StepNeverStop / RLs

Reinforcement Learning Algorithms Based on PyTorch
https://stepneverstop.github.io
Apache License 2.0
449 stars 93 forks source link

about using gumbel_distribution to transform discrete space #20

Closed tanxiangtj closed 4 years ago

tanxiangtj commented 4 years ago

In the code you provided, the DDPG algorithm supports continuous and discrete action spaces by using the Gumbel_distribution. Maddpg is a DDPG-based extension, and whether it is suitable for discrete action spaces by using Gumbel_distribution. when i employ Gumbel in MADDPG, i can not obtain appropriate results. the version of tensorflow i used is 1.14, i don't use the tensorflow_probability module, could you give me some code exmples of Gumbel in TF, or give me some instructions? sorry to bother you.

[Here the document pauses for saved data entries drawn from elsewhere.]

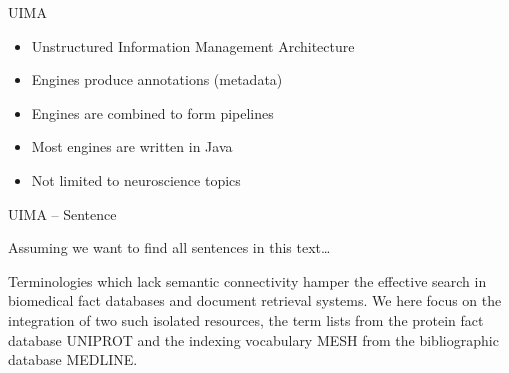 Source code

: \documentclass[10pt, compress, xcolor={usenames,dvipsnames}]{beamer}
\newcommand{\SmallArrow}{\ding{228}}
\newcommand{\BigArrow}{$\Longrightarrow$} %
\renewcommand{\emph}[1]{\alert{#1}}
\begin{document}




\begin{frame}[fragile]{UIMA}

  \begin{itemize}[label=\SmallArrow, itemsep=1em]

    \item Unstructured Information Management Architecture

    \item \emph{Engines} produce \emph{annotations} (metadata)

    \item Engines are combined to form \emph{pipelines}

    \item Most engines are written in Java

    \item Not limited to neuroscience topics

  \end{itemize}

\end{frame}

\begin{frame}[fragile]{UIMA -- Sentence}

  Assuming we want to find all sentences in this text\ldots

  \vspace{1em}

  \begin{myquote}
    Terminologies which lack semantic connectivity hamper the effective search
    in biomedical fact databases and document retrieval systems. We here focus
    on the integration of two such isolated resources, the term lists from the
    protein fact database UNIPROT and the indexing vocabulary MESH from the
    bibliographic database MEDLINE.
  \end{myquote}

\end{frame}

%
%
%
%
\end{document}
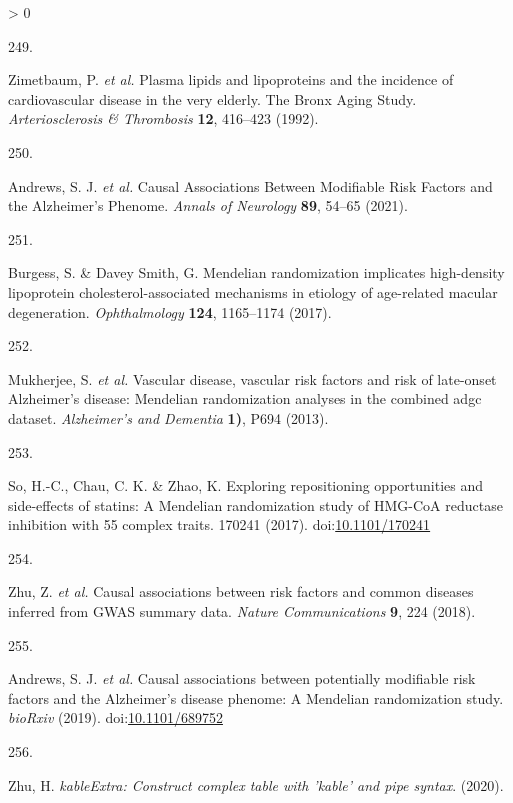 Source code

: \documentclass[a4paper, twoside]{templates/ociamthesis}
\newlength{\cslhangindent}
\newlength{\csllabelwidth}
\newenvironment{CSLReferences}[3] %
 {%
  \setlength{\parindent}{0pt}
  \ifodd #1 \everypar{\setlength{\hangindent}{\cslhangindent}}\ignorespaces\fi
  \ifnum #2 > 0
  \setlength{\parskip}{#2\baselineskip}
  \fi
 }%
 {}
\newcommand{\CSLLeftMargin}[1]{\parbox[t]{\maxof{\widthof{#1}}{\csllabelwidth}}{#1}}
\newcommand{\CSLRightInline}[1]{\parbox[t]{\linewidth - \csllabelwidth}{#1}}
\begin{document}
\begin{CSLReferences}{0}{0}
\leavevmode\hypertarget{ref-zimetbaum1992}{}%
\CSLLeftMargin{249. }
\CSLRightInline{Zimetbaum, P. \emph{et al.} Plasma lipids and lipoproteins and the incidence of cardiovascular disease in the very elderly. {The Bronx Aging Study}. \emph{Arteriosclerosis \& Thrombosis} \textbf{12}, 416--423 (1992).}

\leavevmode\hypertarget{ref-andrews2021}{}%
\CSLLeftMargin{250. }
\CSLRightInline{Andrews, S. J. \emph{et al.} Causal {Associations Between Modifiable Risk Factors} and the {Alzheimer}'s {Phenome}. \emph{Annals of Neurology} \textbf{89}, 54--65 (2021).}

\leavevmode\hypertarget{ref-burgess2017}{}%
\CSLLeftMargin{251. }
\CSLRightInline{Burgess, S. \& Davey Smith, G. Mendelian randomization implicates high-density lipoprotein cholesterol-associated mechanisms in etiology of age-related macular degeneration. \emph{Ophthalmology} \textbf{124}, 1165--1174 (2017).}

\leavevmode\hypertarget{ref-mukherjee2013}{}%
\CSLLeftMargin{252. }
\CSLRightInline{Mukherjee, S. \emph{et al.} Vascular disease, vascular risk factors and risk of late-onset {Alzheimer}'s disease: Mendelian randomization analyses in the combined adgc dataset. \emph{Alzheimer's and Dementia} \textbf{1)}, P694 (2013).}

\leavevmode\hypertarget{ref-so2017}{}%
\CSLLeftMargin{253. }
\CSLRightInline{So, H.-C., Chau, C. K. \& Zhao, K. Exploring repositioning opportunities and side-effects of statins: A {Mendelian} randomization study of {HMG}-{CoA} reductase inhibition with 55 complex traits. 170241 (2017). doi:\href{https://doi.org/10.1101/170241}{10.1101/170241}}

\leavevmode\hypertarget{ref-zhu2018}{}%
\CSLLeftMargin{254. }
\CSLRightInline{Zhu, Z. \emph{et al.} Causal associations between risk factors and common diseases inferred from {GWAS} summary data. \emph{Nature Communications} \textbf{9}, 224 (2018).}

\leavevmode\hypertarget{ref-andrews2019}{}%
\CSLLeftMargin{255. }
\CSLRightInline{Andrews, S. J. \emph{et al.} Causal associations between potentially modifiable risk factors and the {Alzheimer}'s disease phenome: A {Mendelian} randomization study. \emph{bioRxiv} (2019). doi:\href{https://doi.org/10.1101/689752}{10.1101/689752}}

\leavevmode\hypertarget{ref-zhu2020}{}%
\CSLLeftMargin{256. }
\CSLRightInline{Zhu, H. \emph{{kableExtra}: Construct complex table with 'kable' and pipe syntax}. (2020).}


\end{CSLReferences}
\end{document}
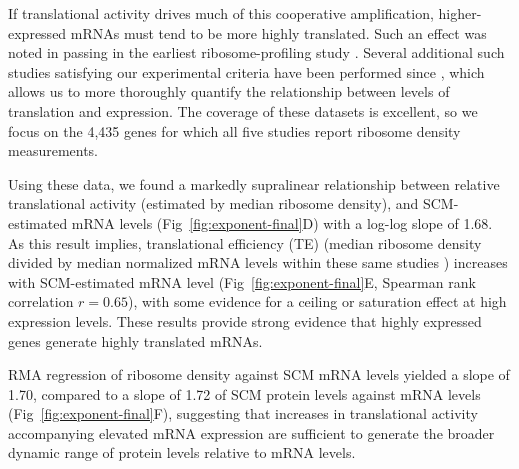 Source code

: \documentclass[10pt]{article}
\begin{document}
If translational activity drives much of this cooperative amplification, higher-expressed mRNAs must tend to be more highly translated. Such an effect was noted in passing in the earliest ribosome-profiling study \cite{ingolia09}. Several additional such studies satisfying our experimental criteria have been performed since \cite{gerashchenko12,Gerashchenko2014,McManus2014,Subtelny2014}, which allows us to more thoroughly quantify the relationship between levels of translation and expression. The coverage of these datasets is excellent, so we focus on the 4,435 genes for which all five studies report ribosome density measurements.

Using these data, we found a markedly supralinear relationship between relative translational activity (estimated by median ribosome density), and SCM-estimated mRNA levels (Fig~\ref{fig:exponent-final}D) with a log-log slope of 1.68. As this result implies, translational efficiency (TE) (median ribosome density divided by median normalized mRNA levels within these same studies \cite{ingolia09,gerashchenko12}) increases with SCM-estimated mRNA level (Fig~\ref{fig:exponent-final}E, Spearman rank correlation $r = 0.65$), with some evidence for a ceiling or saturation effect at high expression levels. These results provide strong evidence that highly expressed genes generate highly translated mRNAs.

RMA regression of ribosome density against SCM mRNA levels yielded a slope of 1.70, compared to a slope of 1.72 of SCM protein levels against mRNA levels (Fig~\ref{fig:exponent-final}F), suggesting that increases in translational activity accompanying elevated mRNA expression are sufficient to generate the broader dynamic range of protein levels relative to mRNA levels.
\end{document}
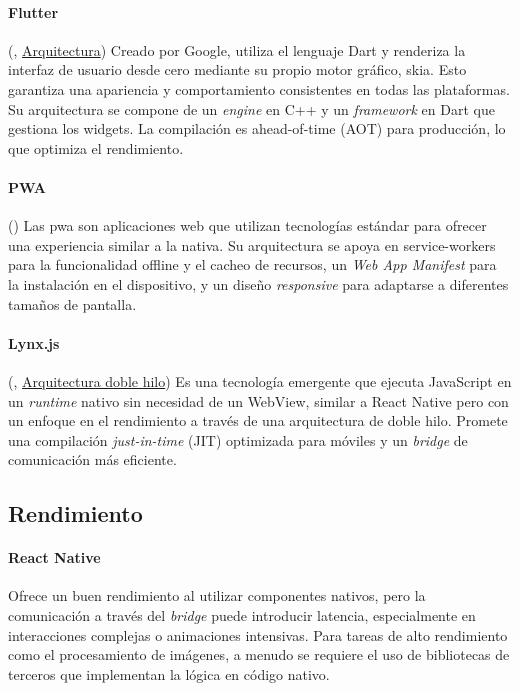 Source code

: \paragraph{Flutter}
(\cite{flutter-documentation}, \href{https://docs.flutter.dev/resources/architectural-overview}{Arquitectura}) Creado por Google, utiliza el lenguaje Dart y renderiza la interfaz de usuario desde cero mediante su propio motor gráfico, \gls{skia}. Esto garantiza una apariencia y comportamiento consistentes en todas las plataformas. Su arquitectura se compone de un \textit{engine} en C++ y un \textit{framework} en Dart que gestiona los widgets. La compilación es \gls{ahead-of-time} (AOT) para producción, lo que optimiza el rendimiento.

\paragraph{PWA}
(\cite{pwa-documentation}) Las \acrfull{pwa} son aplicaciones web que utilizan tecnologías estándar para ofrecer una experiencia similar a la nativa. Su arquitectura se apoya en \glspl{service-worker} para la funcionalidad offline y el cacheo de recursos, un \textit{Web App Manifest} para la instalación en el dispositivo, y un diseño \textit{responsive} para adaptarse a diferentes tamaños de pantalla.

\paragraph{Lynx.js}
(\cite{lynx-documentation}, \href{https://lynxjs.org/react/lifecycle.html#dual-thread-architecture-design}{Arquitectura doble hilo}) Es una tecnología emergente que ejecuta JavaScript en un \textit{runtime} nativo sin necesidad de un WebView, similar a React Native pero con un enfoque en el rendimiento a través de una arquitectura de doble hilo. Promete una compilación \textit{just-in-time} (JIT) optimizada para móviles y un \textit{bridge} de comunicación más eficiente.

\subsection{Rendimiento}

\paragraph{React Native}
Ofrece un buen rendimiento al utilizar componentes nativos, pero la comunicación a través del \textit{bridge} puede introducir latencia, especialmente en interacciones complejas o animaciones intensivas. Para tareas de alto rendimiento como el procesamiento de imágenes, a menudo se requiere el uso de bibliotecas de terceros que implementan la lógica en código nativo.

StepNeverStop commented 4 years ago

I'm not sure about whether Gumble is suitable for MADDPG. Actually, maddpg in my repo does not work well for now, and I'll fix it next. You can find something related to Gumble distribution at here I'm not familiar with how to use Gumble with TF1.x, maybe you could find related answers in others' repo.

tanxiangtj commented 4 years ago

thanks for your replying. in the MADDPG code supplied by OpenAI (https://github.com/openai/maddpg/), they use Gumbel sample in distributons.py as follows: def sample(self): u = tf.random_uniform(tf.shape(self.logits)) return U.argmax(self.logits - tf.log(-tf.log(u)), axis=1) may be the MADDPG is able to address the discrete action spaces...

StepNeverStop commented 4 years ago

yes, Gumbel softmax is a good trick in solving gradient conduction discrete problem gradients.

Since you have found the solution, this issue will now be closed, feel free to re-open it.

tanxiangtj commented 4 years ago

when you employ Gumbel softmax in DDPG solving discrete action spaces problem, did you get the desired outcome?

StepNeverStop commented 4 years ago

@tanxiangtj yes, it works well with gym

tanxiangtj commented 4 years ago

您好!您在上海?您这个工作很不错,方便给个微信联系方式吗,向您请教请教

StepNeverStop commented 4 years ago

您好!您在上海?您这个工作很不错,方便给个微信联系方式吗,向您请教请教

如果您有什么问题,可以通过email或者在issue中联系我。

tanxiangtj commented 4 years ago

好的。谢谢!如果您解决了MADDPG在离散动作空间的应用,请指导我一下。